Just when you thought you were savvy with the lingo, when you figured out that “My bad” wasn’t an incomplete sentence—you realized that your son’s comment “sweet!” about the new DS Mini didn’t mean he wanted to eat it—that the phrase, “Oo, snap!” wasn’t about a shirt closure—along comes something new.

Farmshoring.

Huh?

Try this: think of offshoring. You know, a company wants to save money, so they relocate to another country, thus saving the company money, but robbing U.S. citizens of jobs in the meantime. Right, so farmshoring is that company deciding to save money by moving the company to rural America to create job and opportunities for U.S citizens while saving money. What’s there not to love?!

We at Return to Roots have watched the positive economic, moral, and regional impact CGI and Northrop Grumman have had by moving to Lebanon, Virginia, both successful examples of farmshoring.

There are always going to be two sides to any issue, and there are those who will tell you that offshoring is still the cheaper way to go if a company wants to save money on wages. According to a 2003 report by McKinsey Global Institute, a software developer from the U.S. making $60/hour can be matched by a developer in India possessing the same skill $6/hour. BUT! Start up costs, building costs, rent or purchasing of location, infrastructure, is going to cost a lot less by farmshoring according to every article out there. Consider too the advantage of U.S. security issues and language complications avoided by relocating a company within the U.S. rather than out.

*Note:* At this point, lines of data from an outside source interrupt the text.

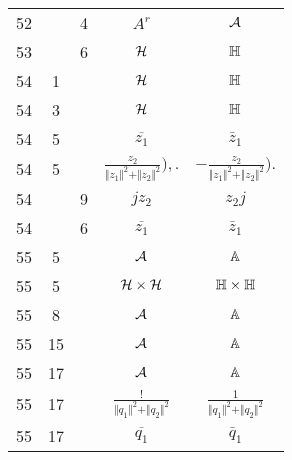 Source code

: \documentclass[a4paper,11pt]{article}
\begin{document}
\begin{center}
\begin{tabular}{|c|c|c|c|c|}
    52  & &  4 & $A^{ r }$ & $\mathcal{A}$ \\
    53  & &  6 & $\mathcal{H}$ & $\mathbb{H}$ \\
    54  &  1 & & $\mathcal{H}$ & $\mathbb{H}$ \\
    54  &  3 & & $\mathcal{H}$ & $\mathbb{H}$ \\
    54  &  5 & & $\overline{ z_{ 1 } }$ & $\bar{ z }_{ 1 }$ \\
    54  &  5 & & $\frac{ z_{ 2 } }
                 { \Vert z_{ 1 } \Vert^{ 2 } + \Vert z_{ 2 } \Vert^{ 2 } } ),.$
           & $-\frac{ z_{ 2 } }
             { \Vert z_{ 1 } \Vert^{ 2 } + \Vert z_{ 2 } \Vert^{ 2 } } ).$ \\
    54  & &  9 & $j z_{ 2 }$ & $z_{ 2 } j$ \\
    54  & &  6 & $\overline{ z_{ 1 } }$ & $\bar{ z }_{ 1 }$ \\
    55  &  5 & & $\mathcal{A}$ & $\mathbb{A}$ \\
    55  &  5 & & $\mathcal{H} \times \mathcal{H}$ & $\mathbb{H} \times \mathbb{H}$ \\
    55  &  8 & & $\mathcal{A}$ & $\mathbb{A}$ \\
    55  & 15 & & $\mathcal{A}$ & $\mathbb{A}$ \\
    55  & 17 & & $\mathcal{A}$ & $\mathbb{A}$ \\
    55  & 17 & & $\frac{ ! }
                 { \Vert q_{ 1 } \Vert^{ 2 } + \Vert q_{ 2 } \Vert^{ 2 } }$
           & $\frac{ 1 }
             { \Vert q_{ 1 } \Vert^{ 2 } + \Vert q_{ 2 } \Vert^{ 2 } }$ \\
    55  & 17 & & $\overline{ q_{ 1 } }$ & $\bar{ q }_{ 1 }$ \\
    \hline
  \end{tabular}


\end{center}
\end{document}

One argument I saw said you can get an educated and experienced IT person to move to a rurally located company, or one to return to their roots, but why would they send their kids to a Southwest Virginia school? Let’s first look at the assumption that a rural school system isn’t going to measure up to a city school. We might point out what happens when you break the word “assume” down. Having taught in both inter-city and rural schools, I would say that there is a lot less crime and drugs in your rural school. The student/teacher ratio is better. The surrounding community is more involved in the success of every student, because every student represents the community. Teachers in any school system still have to meet state requirements. The teacher in a smaller, less stressful environment isn’t going to experience the same burn-out one in a metropolitan area will suffer. The point has been made that the companies involved in farmshoring would benefit from being benefactors for the schools, actively investing in the success of the school system and the students from the area. This helps the community, and encourages new employees. Now there is a win-win situation. Both CGI and Northrup Grumman invest in the learning institutions where they live.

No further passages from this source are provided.